Segment Open
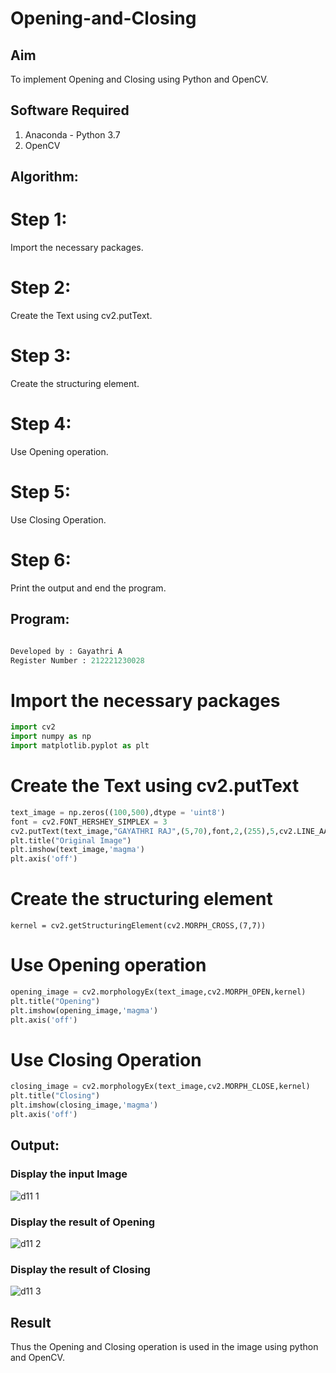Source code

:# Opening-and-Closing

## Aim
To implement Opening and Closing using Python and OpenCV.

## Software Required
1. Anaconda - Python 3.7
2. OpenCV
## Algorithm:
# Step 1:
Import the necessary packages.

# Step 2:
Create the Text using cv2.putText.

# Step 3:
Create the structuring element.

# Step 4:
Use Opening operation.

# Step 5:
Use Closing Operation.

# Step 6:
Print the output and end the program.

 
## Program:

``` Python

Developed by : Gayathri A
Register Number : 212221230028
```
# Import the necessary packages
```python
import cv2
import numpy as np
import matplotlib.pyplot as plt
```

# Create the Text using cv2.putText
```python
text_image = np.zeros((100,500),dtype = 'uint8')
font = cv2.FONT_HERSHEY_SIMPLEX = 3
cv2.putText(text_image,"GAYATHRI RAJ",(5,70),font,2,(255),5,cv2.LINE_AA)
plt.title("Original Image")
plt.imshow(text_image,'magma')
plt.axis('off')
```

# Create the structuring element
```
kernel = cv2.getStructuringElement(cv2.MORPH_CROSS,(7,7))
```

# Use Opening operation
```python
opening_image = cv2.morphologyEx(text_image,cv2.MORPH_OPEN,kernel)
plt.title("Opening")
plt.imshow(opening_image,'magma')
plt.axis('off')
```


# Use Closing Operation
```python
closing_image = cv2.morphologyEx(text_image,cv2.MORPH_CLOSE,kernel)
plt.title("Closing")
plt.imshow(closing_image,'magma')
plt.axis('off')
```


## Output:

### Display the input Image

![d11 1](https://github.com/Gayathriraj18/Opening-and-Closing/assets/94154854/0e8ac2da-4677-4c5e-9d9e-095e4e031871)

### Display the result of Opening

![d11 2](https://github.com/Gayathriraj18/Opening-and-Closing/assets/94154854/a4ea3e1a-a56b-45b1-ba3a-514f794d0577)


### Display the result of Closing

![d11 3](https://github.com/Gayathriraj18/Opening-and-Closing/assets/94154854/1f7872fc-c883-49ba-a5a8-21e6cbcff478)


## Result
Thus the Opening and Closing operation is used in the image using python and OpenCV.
Segment Closed
Segment Open
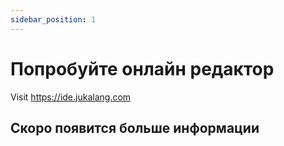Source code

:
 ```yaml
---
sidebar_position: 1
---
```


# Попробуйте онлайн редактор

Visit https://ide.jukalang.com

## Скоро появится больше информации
Segment Closed
- PROBLEM TO WORK ON: Return exactly the lines above from the line that has "To implement Opening" through the line that has "### Display the result of Opening", inclusive, and nothing else.

- ANSWER FOR THE TASK:
To implement Opening and Closing using Python and OpenCV.

## Software Required
1. Anaconda - Python 3.7
2. OpenCV
## Algorithm:
# Step 1:
Import the necessary packages.

# Step 2:
Create the Text using cv2.putText.

# Step 3:
Create the structuring element.

# Step 4:
Use Opening operation.

# Step 5:
Use Closing Operation.

# Step 6:
Print the output and end the program.

 
## Program:

``` Python

Developed by : Gayathri A
Register Number : 212221230028
```
# Import the necessary packages
```python
import cv2
import numpy as np
import matplotlib.pyplot as plt
```

# Create the Text using cv2.putText
```python
text_image = np.zeros((100,500),dtype = 'uint8')
font = cv2.FONT_HERSHEY_SIMPLEX = 3
cv2.putText(text_image,"GAYATHRI RAJ",(5,70),font,2,(255),5,cv2.LINE_AA)
plt.title("Original Image")
plt.imshow(text_image,'magma')
plt.axis('off')
```

# Create the structuring element
```
kernel = cv2.getStructuringElement(cv2.MORPH_CROSS,(7,7))
```

# Use Opening operation
```python
opening_image = cv2.morphologyEx(text_image,cv2.MORPH_OPEN,kernel)
plt.title("Opening")
plt.imshow(opening_image,'magma')
plt.axis('off')
```


# Use Closing Operation
```python
closing_image = cv2.morphologyEx(text_image,cv2.MORPH_CLOSE,kernel)
plt.title("Closing")
plt.imshow(closing_image,'magma')
plt.axis('off')
```


## Output:

### Display the input Image

![d11 1](https://github.com/Gayathriraj18/Opening-and-Closing/assets/94154854/0e8ac2da-4677-4c5e-9d9e-095e4e031871)

### Display the result of Opening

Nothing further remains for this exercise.